# Requirement
Except for the pictures, output the records in full and exactly.

# Data extract
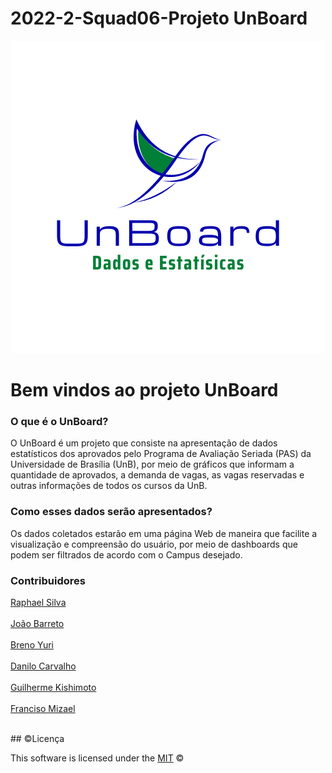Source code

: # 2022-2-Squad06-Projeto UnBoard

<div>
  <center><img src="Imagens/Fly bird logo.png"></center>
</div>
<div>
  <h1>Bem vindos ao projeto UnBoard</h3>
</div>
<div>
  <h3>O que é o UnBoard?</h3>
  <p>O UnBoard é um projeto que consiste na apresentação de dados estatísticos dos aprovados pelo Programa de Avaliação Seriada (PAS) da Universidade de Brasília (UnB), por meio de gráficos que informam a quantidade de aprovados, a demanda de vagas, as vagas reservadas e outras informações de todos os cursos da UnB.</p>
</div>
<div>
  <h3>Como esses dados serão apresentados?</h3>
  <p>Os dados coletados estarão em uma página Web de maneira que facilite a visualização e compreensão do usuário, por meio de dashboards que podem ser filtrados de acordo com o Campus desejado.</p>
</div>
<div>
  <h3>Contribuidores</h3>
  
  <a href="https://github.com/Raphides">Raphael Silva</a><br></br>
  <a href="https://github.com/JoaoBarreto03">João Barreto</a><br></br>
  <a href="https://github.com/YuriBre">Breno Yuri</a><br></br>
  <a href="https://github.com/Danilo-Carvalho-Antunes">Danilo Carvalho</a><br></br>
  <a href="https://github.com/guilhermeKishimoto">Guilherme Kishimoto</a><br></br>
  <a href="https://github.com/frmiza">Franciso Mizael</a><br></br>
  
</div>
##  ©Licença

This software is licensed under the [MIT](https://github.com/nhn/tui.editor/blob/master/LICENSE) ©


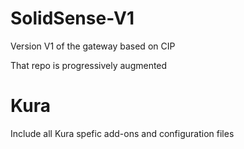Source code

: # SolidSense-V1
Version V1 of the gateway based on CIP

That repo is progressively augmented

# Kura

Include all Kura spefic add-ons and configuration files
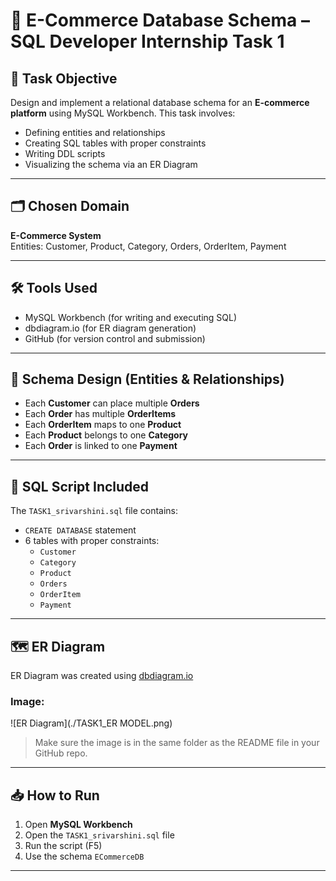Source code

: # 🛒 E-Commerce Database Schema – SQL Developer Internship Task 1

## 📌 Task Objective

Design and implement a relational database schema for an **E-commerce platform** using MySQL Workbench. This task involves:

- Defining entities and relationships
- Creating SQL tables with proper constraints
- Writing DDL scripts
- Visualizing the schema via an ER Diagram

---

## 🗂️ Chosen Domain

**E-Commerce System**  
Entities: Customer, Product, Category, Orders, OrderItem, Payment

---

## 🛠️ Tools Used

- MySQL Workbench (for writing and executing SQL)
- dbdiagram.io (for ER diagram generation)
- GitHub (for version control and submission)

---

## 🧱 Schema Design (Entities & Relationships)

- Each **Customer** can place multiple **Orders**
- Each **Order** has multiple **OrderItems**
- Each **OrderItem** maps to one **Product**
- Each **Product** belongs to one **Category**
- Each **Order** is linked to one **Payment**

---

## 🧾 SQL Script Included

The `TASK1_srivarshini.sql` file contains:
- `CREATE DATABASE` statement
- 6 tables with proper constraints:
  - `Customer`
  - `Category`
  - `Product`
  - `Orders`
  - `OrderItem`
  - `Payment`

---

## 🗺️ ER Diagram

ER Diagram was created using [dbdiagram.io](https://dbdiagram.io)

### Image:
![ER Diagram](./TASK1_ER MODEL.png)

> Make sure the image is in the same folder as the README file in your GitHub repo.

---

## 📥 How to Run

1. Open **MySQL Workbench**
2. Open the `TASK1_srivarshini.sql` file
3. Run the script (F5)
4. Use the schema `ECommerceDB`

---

# Worked solution
Source code

: # 2022-2-Squad06-Projeto UnBoard

<div>
  <center><img src="Imagens/Fly bird logo.png"></center>
</div>
<div>
  <h1>Bem vindos ao projeto UnBoard</h3>
</div>
<div>
  <h3>O que é o UnBoard?</h3>
  <p>O UnBoard é um projeto que consiste na apresentação de dados estatísticos dos aprovados pelo Programa de Avaliação Seriada (PAS) da Universidade de Brasília (UnB), por meio de gráficos que informam a quantidade de aprovados, a demanda de vagas, as vagas reservadas e outras informações de todos os cursos da UnB.</p>
</div>
<div>
  <h3>Como esses dados serão apresentados?</h3>
  <p>Os dados coletados estarão em uma página Web de maneira que facilite a visualização e compreensão do usuário, por meio de dashboards que podem ser filtrados de acordo com o Campus desejado.</p>
</div>
<div>
  <h3>Contribuidores</h3>
  
  <a href="https://github.com/Raphides">Raphael Silva</a><br></br>
  <a href="https://github.com/JoaoBarreto03">João Barreto</a><br></br>
  <a href="https://github.com/YuriBre">Breno Yuri</a><br></br>
  <a href="https://github.com/Danilo-Carvalho-Antunes">Danilo Carvalho</a><br></br>
  <a href="https://github.com/guilhermeKishimoto">Guilherme Kishimoto</a><br></br>
  <a href="https://github.com/frmiza">Franciso Mizael</a><br></br>
  
</div>
##  ©Licença

This software is licensed under the [MIT](https://github.com/nhn/tui.editor/blob/master/LICENSE) ©


Source code

: # SolidSense-V1
Version V1 of the gateway based on CIP

That repo is progressively augmented

# Kura

Include all Kura spefic add-ons and configuration files
Source code

: # 🛒 E-Commerce Database Schema – SQL Developer Internship Task 1

## 📌 Task Objective

Design and implement a relational database schema for an **E-commerce platform** using MySQL Workbench. This task involves:

- Defining entities and relationships
- Creating SQL tables with proper constraints
- Writing DDL scripts
- Visualizing the schema via an ER Diagram

---

## 🗂️ Chosen Domain

**E-Commerce System**  
Entities: Customer, Product, Category, Orders, OrderItem, Payment

---

## 🛠️ Tools Used

- MySQL Workbench (for writing and executing SQL)
- dbdiagram.io (for ER diagram generation)
- GitHub (for version control and submission)

---

## 🧱 Schema Design (Entities & Relationships)

- Each **Customer** can place multiple **Orders**
- Each **Order** has multiple **OrderItems**
- Each **OrderItem** maps to one **Product**
- Each **Product** belongs to one **Category**
- Each **Order** is linked to one **Payment**

---

## 🧾 SQL Script Included

The `TASK1_srivarshini.sql` file contains:
- `CREATE DATABASE` statement
- 6 tables with proper constraints:
  - `Customer`
  - `Category`
  - `Product`
  - `Orders`
  - `OrderItem`
  - `Payment`

---

## 🗺️ ER Diagram

ER Diagram was created using [dbdiagram.io](https://dbdiagram.io)

### Image:
![ER Diagram](./TASK1_ER MODEL.png)

> Make sure the image is in the same folder as the README file in your GitHub repo.

---

## 📥 How to Run

1. Open **MySQL Workbench**
2. Open the `TASK1_srivarshini.sql` file
3. Run the script (F5)
4. Use the schema `ECommerceDB`

---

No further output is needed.